- Pembrook Colony Location within South Dakota Pembrook Colony Location within the United States
- Coordinates: 45°22′27″N 98°59′55″W﻿ / ﻿45.37417°N 98.99861°W
- Country: United States
- State: South Dakota
- County: Edmunds

Area
- • Total: 0.19 sq mi (0.48 km^{2})
- • Land: 0.18 sq mi (0.46 km^{2})
- • Water: 0.0077 sq mi (0.02 km^{2})
- Elevation: 1,483 ft (452 m)

Population (2020)
- • Total: 135
- • Density: 753.3/sq mi (290.87/km^{2})
- Time zone: UTC-6 (Central (CST))
- • Summer (DST): UTC-5 (CDT)
- ZIP Code: 57451 (Ipswich)
- Area code: 605
- FIPS code: 46-49028
- GNIS feature ID: 2813020

= Pembrook Colony, South Dakota =

Pembrook Colony is a Hutterite colony and census-designated place (CDP) in Edmunds County, South Dakota, United States.

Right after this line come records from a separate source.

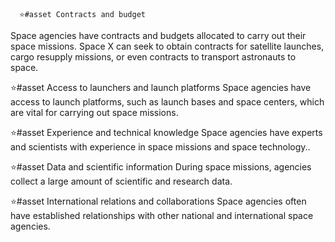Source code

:       ⭐#asset Contracts and budget
Space agencies have contracts and budgets allocated to carry out their space missions. Space X can seek to obtain contracts for satellite launches, cargo resupply missions, or even contracts to transport astronauts to space.

⭐#asset Access to launchers and launch platforms
Space agencies have access to launch platforms, such as launch bases and space centers, which are vital for carrying out space missions.

⭐#asset Experience and technical knowledge
Space agencies have experts and scientists with experience in space missions and space technology..

⭐#asset Data and scientific information
During space missions, agencies collect a large amount of scientific and research data.

⭐#asset International relations and collaborations
Space agencies often have established relationships with other national and international space agencies.

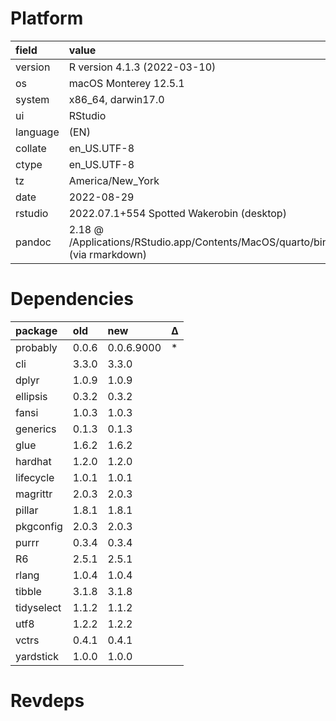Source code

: # Platform

|field    |value                                                                             |
|:--------|:---------------------------------------------------------------------------------|
|version  |R version 4.1.3 (2022-03-10)                                                      |
|os       |macOS Monterey 12.5.1                                                             |
|system   |x86_64, darwin17.0                                                                |
|ui       |RStudio                                                                           |
|language |(EN)                                                                              |
|collate  |en_US.UTF-8                                                                       |
|ctype    |en_US.UTF-8                                                                       |
|tz       |America/New_York                                                                  |
|date     |2022-08-29                                                                        |
|rstudio  |2022.07.1+554 Spotted Wakerobin (desktop)                                         |
|pandoc   |2.18 @ /Applications/RStudio.app/Contents/MacOS/quarto/bin/tools/ (via rmarkdown) |

# Dependencies

|package    |old   |new        |Δ  |
|:----------|:-----|:----------|:--|
|probably   |0.0.6 |0.0.6.9000 |*  |
|cli        |3.3.0 |3.3.0      |   |
|dplyr      |1.0.9 |1.0.9      |   |
|ellipsis   |0.3.2 |0.3.2      |   |
|fansi      |1.0.3 |1.0.3      |   |
|generics   |0.1.3 |0.1.3      |   |
|glue       |1.6.2 |1.6.2      |   |
|hardhat    |1.2.0 |1.2.0      |   |
|lifecycle  |1.0.1 |1.0.1      |   |
|magrittr   |2.0.3 |2.0.3      |   |
|pillar     |1.8.1 |1.8.1      |   |
|pkgconfig  |2.0.3 |2.0.3      |   |
|purrr      |0.3.4 |0.3.4      |   |
|R6         |2.5.1 |2.5.1      |   |
|rlang      |1.0.4 |1.0.4      |   |
|tibble     |3.1.8 |3.1.8      |   |
|tidyselect |1.1.2 |1.1.2      |   |
|utf8       |1.2.2 |1.2.2      |   |
|vctrs      |0.4.1 |0.4.1      |   |
|yardstick  |1.0.0 |1.0.0      |   |

# Revdeps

It was first listed as a CDP prior to the 2020 census. The population of the CDP was 135 at the 2020 census.

It is in the eastern part of the county, 5 mi south of Ipswich, the county seat.

==Demographics==

Historical population
| Census | Pop. | Note | %± |
| 2020 | 135 |  | — |
U.S. Decennial Census

==Education==
It is in the Ipswich School District 22-6.